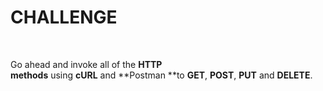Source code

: CHALLENGE
=========

 

Go ahead and invoke all of the **HTTP
methods** using **cURL** and **Postman **to **GET**, **POST**, **PUT** and **DELETE**.
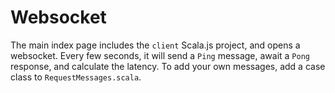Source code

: # Websocket

The main index page includes the `client` Scala.js project, and opens a websocket. 
Every few seconds, it will send a `Ping` message, await a `Pong` response, and calculate the latency.
To add your own messages, add a case class to `RequestMessages.scala`.
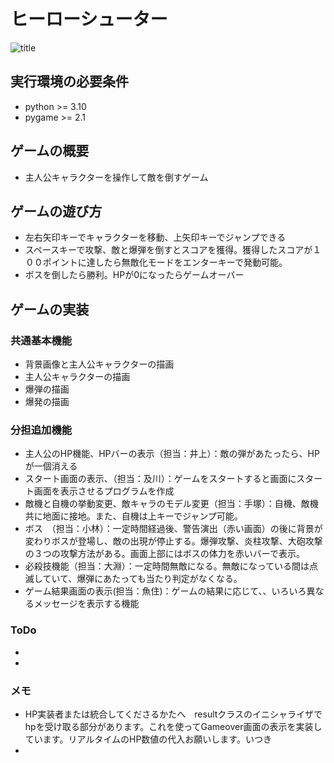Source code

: # ヒーローシューター
![title](fig/screenshot.png)
## 実行環境の必要条件
* python >= 3.10
* pygame >= 2.1

## ゲームの概要
* 主人公キャラクターを操作して敵を倒すゲーム


## ゲームの遊び方
* 左右矢印キーでキャラクターを移動、上矢印キーでジャンプできる
* スペースキーで攻撃、敵と爆弾を倒すとスコアを獲得。獲得したスコアが１００ポイントに達したら無敵化モードをエンターキーで発動可能。
* ボスを倒したら勝利。HPが0になったらゲームオーバー

## ゲームの実装


### 共通基本機能
* 背景画像と主人公キャラクターの描画
* 主人公キャラクターの描画
* 爆弾の描画
* 爆発の描画

### 分担追加機能
* 主人公のHP機能、HPバーの表示（担当：井上）：敵の弾があたったら、HPが一個消える
* スタート画面の表示、（担当：及川）：ゲームをスタートすると画面にスタート画面を表示させるプログラムを作成
* 敵機と自機の挙動変更、敵キャラのモデル変更（担当：手塚）：自機、敵機共に地面に接地。また、自機は上キーでジャンプ可能。
* ボス　（担当：小林）：一定時間経過後、警告演出（赤い画面）の後に背景が変わりボスが登場し、敵の出現が停止する。爆弾攻撃、炎柱攻撃、大砲攻撃の３つの攻撃方法がある。画面上部にはボスの体力を赤いバーで表示。
* 必殺技機能（担当：大淵）：一定時間無敵になる。無敵になっている間は点滅していて、爆弾にあたっても当たり判定がなくなる。
* ゲーム結果画面の表示(担当：魚住)：ゲームの結果に応じて、、いろいろ異なるメッセージを表示する機能




### ToDo
- 
- 

### メモ

* HP実装者または統合してくださるかたへ　resultクラスのイニシャライザでhpを受け取る部分があります。これを使ってGameover画面の表示を実装しています。リアルタイムのHP数値の代入お願いします。いつき
*
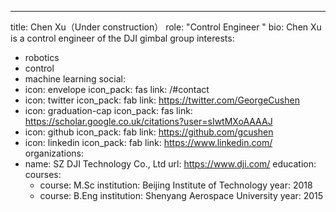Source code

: ---
title: Chen Xu（Under construction）
role: "Control Engineer "
bio: Chen Xu is a control engineer of the DJI gimbal group
interests:
  - robotics
  - control
  - machine learning
social:
  - icon: envelope
    icon_pack: fas
    link: /#contact
  - icon: twitter
    icon_pack: fab
    link: https://twitter.com/GeorgeCushen
  - icon: graduation-cap
    icon_pack: fas
    link: https://scholar.google.co.uk/citations?user=sIwtMXoAAAAJ
  - icon: github
    icon_pack: fab
    link: https://github.com/gcushen
  - icon: linkedin
    icon_pack: fab
    link: https://www.linkedin.com/
organizations:
  - name: SZ DJI Technology Co., Ltd
    url: https://www.dji.com/
education:
  courses:
    - course: M.Sc
      institution: Beijing Institute of Technology
      year: 2018
    - course: B.Eng
      institution: Shenyang Aerospace University
      year: 2015
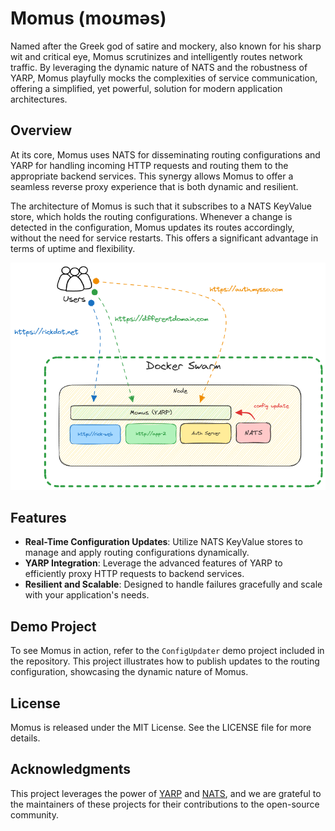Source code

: # Momus (moʊməs)

Named after the Greek god of satire and mockery, also known for his sharp wit and critical eye, Momus scrutinizes and intelligently routes network traffic. By leveraging the dynamic nature of NATS and the robustness of YARP, Momus playfully mocks the complexities of service communication, offering a simplified, yet powerful, solution for modern application architectures.

## Overview

At its core, Momus uses NATS for disseminating routing configurations and YARP for handling incoming HTTP requests and routing them to the appropriate backend services. This synergy allows Momus to offer a seamless reverse proxy experience that is both dynamic and resilient.

The architecture of Momus is such that it subscribes to a NATS KeyValue store, which holds the routing configurations. Whenever a change is detected in the configuration, Momus updates its routes accordingly, without the need for service restarts. This offers a significant advantage in terms of uptime and flexibility.

![Momus Architecture](/docs/diagram.png)

## Features

- **Real-Time Configuration Updates**: Utilize NATS KeyValue stores to manage and apply routing configurations dynamically.
- **YARP Integration**: Leverage the advanced features of YARP to efficiently proxy HTTP requests to backend services.
- **Resilient and Scalable**: Designed to handle failures gracefully and scale with your application's needs.

## Demo Project

To see Momus in action, refer to the `ConfigUpdater` demo project included in the repository. This project illustrates how to publish updates to the routing configuration, showcasing the dynamic nature of Momus.

## License

Momus is released under the MIT License. See the LICENSE file for more details.

## Acknowledgments

This project leverages the power of [YARP](https://microsoft.github.io/reverse-proxy/) and [NATS](https://nats.io), and we are grateful to the maintainers of these projects for their contributions to the open-source community.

+++

EXERCISE DESCRIPTION. Reproduce every entry word for word, but omit the pictures.

RESPONSE FOR THIS EXERCISE.
Source code

: CHALLENGE
=========

 

Go ahead and invoke all of the **HTTP
methods** using **cURL** and **Postman **to **GET**, **POST**, **PUT** and **DELETE**.
Source code

: # Websocket

The main index page includes the `client` Scala.js project, and opens a websocket. 
Every few seconds, it will send a `Ping` message, await a `Pong` response, and calculate the latency.
To add your own messages, add a case class to `RequestMessages.scala`.
Source code

: # ヒーローシューター
![title](fig/screenshot.png)
## 実行環境の必要条件
* python >= 3.10
* pygame >= 2.1

## ゲームの概要
* 主人公キャラクターを操作して敵を倒すゲーム


## ゲームの遊び方
* 左右矢印キーでキャラクターを移動、上矢印キーでジャンプできる
* スペースキーで攻撃、敵と爆弾を倒すとスコアを獲得。獲得したスコアが１００ポイントに達したら無敵化モードをエンターキーで発動可能。
* ボスを倒したら勝利。HPが0になったらゲームオーバー

## ゲームの実装


### 共通基本機能
* 背景画像と主人公キャラクターの描画
* 主人公キャラクターの描画
* 爆弾の描画
* 爆発の描画

### 分担追加機能
* 主人公のHP機能、HPバーの表示（担当：井上）：敵の弾があたったら、HPが一個消える
* スタート画面の表示、（担当：及川）：ゲームをスタートすると画面にスタート画面を表示させるプログラムを作成
* 敵機と自機の挙動変更、敵キャラのモデル変更（担当：手塚）：自機、敵機共に地面に接地。また、自機は上キーでジャンプ可能。
* ボス　（担当：小林）：一定時間経過後、警告演出（赤い画面）の後に背景が変わりボスが登場し、敵の出現が停止する。爆弾攻撃、炎柱攻撃、大砲攻撃の３つの攻撃方法がある。画面上部にはボスの体力を赤いバーで表示。
* 必殺技機能（担当：大淵）：一定時間無敵になる。無敵になっている間は点滅していて、爆弾にあたっても当たり判定がなくなる。
* ゲーム結果画面の表示(担当：魚住)：ゲームの結果に応じて、、いろいろ異なるメッセージを表示する機能




### ToDo
- 
- 

### メモ

* HP実装者または統合してくださるかたへ　resultクラスのイニシャライザでhpを受け取る部分があります。これを使ってGameover画面の表示を実装しています。リアルタイムのHP数値の代入お願いします。いつき
*
Source code

: ---
title: Chen Xu（Under construction）
role: "Control Engineer "
bio: Chen Xu is a control engineer of the DJI gimbal group
interests:
  - robotics
  - control
  - machine learning
social:
  - icon: envelope
    icon_pack: fas
    link: /#contact
  - icon: twitter
    icon_pack: fab
    link: https://twitter.com/GeorgeCushen
  - icon: graduation-cap
    icon_pack: fas
    link: https://scholar.google.co.uk/citations?user=sIwtMXoAAAAJ
  - icon: github
    icon_pack: fab
    link: https://github.com/gcushen
  - icon: linkedin
    icon_pack: fab
    link: https://www.linkedin.com/
organizations:
  - name: SZ DJI Technology Co., Ltd
    url: https://www.dji.com/
education:
  courses:
    - course: M.Sc
      institution: Beijing Institute of Technology
      year: 2018
    - course: B.Eng
      institution: Shenyang Aerospace University
      year: 2015
Source code

: # Momus (moʊməs)

Named after the Greek god of satire and mockery, also known for his sharp wit and critical eye, Momus scrutinizes and intelligently routes network traffic. By leveraging the dynamic nature of NATS and the robustness of YARP, Momus playfully mocks the complexities of service communication, offering a simplified, yet powerful, solution for modern application architectures.

## Overview

At its core, Momus uses NATS for disseminating routing configurations and YARP for handling incoming HTTP requests and routing them to the appropriate backend services. This synergy allows Momus to offer a seamless reverse proxy experience that is both dynamic and resilient.

The architecture of Momus is such that it subscribes to a NATS KeyValue store, which holds the routing configurations. Whenever a change is detected in the configuration, Momus updates its routes accordingly, without the need for service restarts. This offers a significant advantage in terms of uptime and flexibility.

![Momus Architecture](/docs/diagram.png)

## Features

- **Real-Time Configuration Updates**: Utilize NATS KeyValue stores to manage and apply routing configurations dynamically.
- **YARP Integration**: Leverage the advanced features of YARP to efficiently proxy HTTP requests to backend services.
- **Resilient and Scalable**: Designed to handle failures gracefully and scale with your application's needs.

## Demo Project

To see Momus in action, refer to the `ConfigUpdater` demo project included in the repository. This project illustrates how to publish updates to the routing configuration, showcasing the dynamic nature of Momus.

## License

Momus is released under the MIT License. See the LICENSE file for more details.

## Acknowledgments

This project leverages the power of [YARP](https://microsoft.github.io/reverse-proxy/) and [NATS](https://nats.io), and we are grateful to the maintainers of these projects for their contributions to the open-source community.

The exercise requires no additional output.